Um shorts bordado da Anthropologie também foi usado como um suposto exemplo de apropriação cultural. O governo mexicano disse que o item, que custa quase US$ 70 (R$ 361), usa símbolos que lembram os usados pela comunidade Mixe, em Santa Maria Tlahuitoltepec. A peça ainda estava disponível para compra no site da marca na última segunda-feira (31). 

As camisas floridas casuais da Patowl, por sua vez, lembram as técnicas de bordado da comunidade Zapotec de San Antonino Castillo Velasco. O governo diz que as flores bordadas nas peças eram uma imitação de uma técnica complexa chamada de "hazme si pudes" ("faça-me se puder") e incluem os padrões de amores-perfeitos usados por aquele povo, entre outros.

Camisa Patowl
Governo mexicano acredita que camisa da Patowl copia técnicas de bordado da comunidade Zapotec
Foto: Patowl

Em uma nota enviada à CNN, a companhia proprietária da Zara, Inditex, disse ter "o mais alto respeito pelo Ministério da Cultura e as comunidades mexicanas", mas acrescentou que o "design em questão não foi de maneira alguma emprestado ou influenciado pela arte do povo Mixtec do México". 

Nem a Patowl, nem a companhia proprietária da Anthropologie, URBN, responderam ao pedido da CNN por um comentário. 

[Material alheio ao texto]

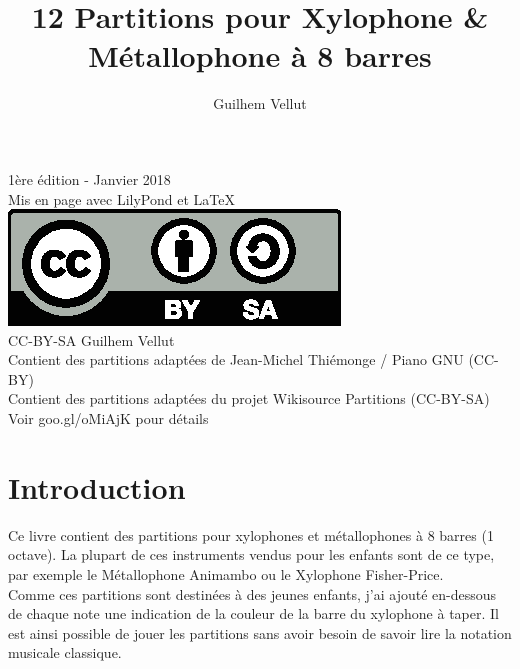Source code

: \documentclass[17pt,letterpaper]{extarticle}
\title{12 Partitions pour Xylophone \& Métallophone à 8 barres}
\author{Guilhem Vellut}
\date{}
\makeatletter
\def\clearleftpage{\clearpage\ifodd\c@page\else
\hbox{}\newpage\if@twocolumn\hbox{}\newpage\fi\fi}
\makeatother
\begin{document}
\setcounter{secnumdepth}{-1}
\setcounter{page}{1}

\maketitle

\clearpage
\vspace*{\fill}

{\tiny 1ère édition - Janvier 2018 \\ Mis en page avec LilyPond et \LaTeX \\
\newline
\includegraphics{by-sa} \\
\newline
CC-BY-SA Guilhem Vellut\\
Contient des partitions adaptées de Jean-Michel Thiémonge / Piano GNU (CC-BY)\\
Contient des partitions adaptées du projet Wikisource Partitions (CC-BY-SA)\\
Voir goo.gl/oMiAjK pour détails \par}

\clearpage

\tableofcontents

\clearleftpage

\section{Introduction}

Ce livre contient des partitions pour xylophones et métallophones à 8 barres (1 octave). La plupart de ces instruments vendus pour les enfants sont de ce type, par exemple le Métallophone Animambo ou le Xylophone Fisher-Price.\\

Comme ces partitions sont destinées à des jeunes enfants, j'ai ajouté en-dessous de chaque note une indication de la couleur de la barre du xylophone à taper. Il est ainsi possible de jouer les partitions sans avoir besoin de savoir lire la notation musicale classique.\\
\end{document}

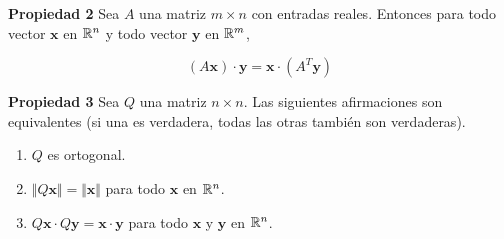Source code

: \begin{frame}%

	\begin{prop}{\textbf{Propiedad 2}}
	\justifying
	Sea $A$ una matriz $m\times n$ con entradas reales. Entonces para todo vector $\mathbf{x}$ en $\mathbb{R}^n$ y 
	todo vector $\mathbf{y}$ en $\mathbb{R}^m$,
	
	\vspace{-2mm}
	\[
	\left(A\mathbf{x}\right)\cdot \mathbf{y} = \mathbf{x}\cdot \left(A^T\mathbf{y}\right)
	\]
\end{prop}	

\begin{prop}{\textbf{Propiedad 3}}
	\justifying
	Sea $Q$ una matriz $n\times n$. Las siguientes afirmaciones son equivalentes (si una es verdadera, todas
	las otras también son verdaderas). 
	\begin{enumerate}[$a$]\justifying 
		\item $Q$ es ortogonal.
		\item $\Vert Q\mathbf{x}\Vert = \Vert \mathbf{x}\Vert $ para todo $\mathbf{x} $ en $\mathbb{R}^n$.
		\item $ Q\mathbf{x}\cdot Q\mathbf{y} = \mathbf{x}\cdot \mathbf{y} $ para todo 
		$\mathbf{x}$ y $\mathbf{y}$ en $\mathbb{R}^n$.
	\end{enumerate}
\end{prop}	

%	

\end{frame}


\subsection{}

No comunicado à imprensa, o Ministério da Cultura mexicano disse que a "propriedade coletiva" dos povos indígenas havia sido "privatizada" pelas marcas, e pediu que elas criassem um modelo de trabalho "ético" junto dos artesãos.

Vestido da Zara
Vestido da Zara seria parecido com os vestidos 'huipil' do povo de San Juan Colorado, no México
Foto: Zara

O órgão disse ainda que estava agindo para "prevenir plágio de empresas nacionais e transnacionais", além de "proteger os direitos de povos nativos que são historicamente desprezados". 

Essa não é a primeira vez que o México acusa marcas de apropriação. Em novembro passado, a designer francesa Isabel Marant pediu desculpas após o Ministério da Cultura alegar que a marca dela usou um padrão criado pela comunidade Purepecha. De acordo com a BBC, Marant ofereceu "s mais sinceras desculpas", acrescentando que "homenagearia as nossas fontes de inspiração" no futuro.

Em 2019, a pasta também acusou a marca norte-americana de vestuário feminino Carolina Herrera de usar estampas mexicanas "sem permissão, sem respeito, sem nenhuma consideração econômica". Apesar da marca não ter respondido a um pedido da CNN por um comentário na época, o diretor criativo Wes Gordon disse em declaração ao jornal The Guardian que a marca tentou "ressaltar a importância dessa herança cultural magnífica" e que era uma "homenagem à riqueza da cultura mexicana".